These results are similar to those reported by Wena et al²², who evaluated an enzyme cocktail in corn-soybean diets with lower nutrient content, and found that the nutritional value of the feed was improved; for this reason, enzymes are used in the food industry to reduce formulation costs without affecting productive behavior⁸; similarly, in this study, nutrient reduced diets, based on the nutritional recommendations for the Bovans White strain, had a lower content of soybean meal and oil.

Sobczak and Kozlowski²³ evaluated the effect of adding Bacillus subtilis on egg production without significant changes in egg weight, laying percentage, feed intake, and feed conversion. Other studies also show that the use of probiotics in hen diets has no influence on productive performance²⁴.

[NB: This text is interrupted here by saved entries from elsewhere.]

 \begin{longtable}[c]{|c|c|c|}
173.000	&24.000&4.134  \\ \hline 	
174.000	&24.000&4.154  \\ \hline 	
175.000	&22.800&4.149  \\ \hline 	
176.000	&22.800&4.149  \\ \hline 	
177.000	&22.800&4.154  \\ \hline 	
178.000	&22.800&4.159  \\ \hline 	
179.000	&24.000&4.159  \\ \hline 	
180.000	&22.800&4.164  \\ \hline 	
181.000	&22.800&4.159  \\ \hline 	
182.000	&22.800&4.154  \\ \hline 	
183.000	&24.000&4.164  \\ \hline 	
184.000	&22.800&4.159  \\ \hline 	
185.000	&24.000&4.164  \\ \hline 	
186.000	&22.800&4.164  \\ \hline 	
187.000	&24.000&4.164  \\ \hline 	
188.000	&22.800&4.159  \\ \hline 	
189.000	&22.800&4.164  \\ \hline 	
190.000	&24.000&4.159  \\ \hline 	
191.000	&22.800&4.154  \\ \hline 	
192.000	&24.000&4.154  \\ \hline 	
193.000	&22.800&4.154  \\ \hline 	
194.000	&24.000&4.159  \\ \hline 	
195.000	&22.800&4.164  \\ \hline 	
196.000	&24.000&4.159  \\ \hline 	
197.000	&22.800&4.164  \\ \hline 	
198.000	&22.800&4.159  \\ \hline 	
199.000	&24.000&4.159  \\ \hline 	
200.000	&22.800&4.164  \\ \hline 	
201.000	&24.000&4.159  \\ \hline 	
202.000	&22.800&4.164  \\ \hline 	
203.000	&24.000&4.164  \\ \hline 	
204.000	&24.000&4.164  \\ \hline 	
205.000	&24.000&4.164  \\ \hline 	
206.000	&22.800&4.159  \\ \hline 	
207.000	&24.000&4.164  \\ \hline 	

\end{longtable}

Higher egg weights were observed in diets without nutrient reduction, which probably suggests that the reduction of 50 kcal of ME in sorghum-soybean-canola+enzymes diets did not provide a sufficient amount of ME for the multienzyme complex. However, the diets supplemented with the enzymes and probiotic increased egg weight, probably due to the promotion of a more favorable microbiome and enhanced intestinal health caused by Bacillus subtilis. Amerah et al⁹ also demonstrated that amylases, xylanases, and proteases, alone or combined, increase non-starchy polysaccharides digestibility. However, a different study¹⁶ evaluated the productive performance of broilers fed diets supplemented with phytase, alone or combined with xylanases, amylases, proteases, and Bacillus amyloliqueciens as a probiotic; there were no significant positive effects. Although the combination did increase the apparent ileal digestibility of sugars and fat, with an increase in ME; it also reduced the pathogenic bacteria populations.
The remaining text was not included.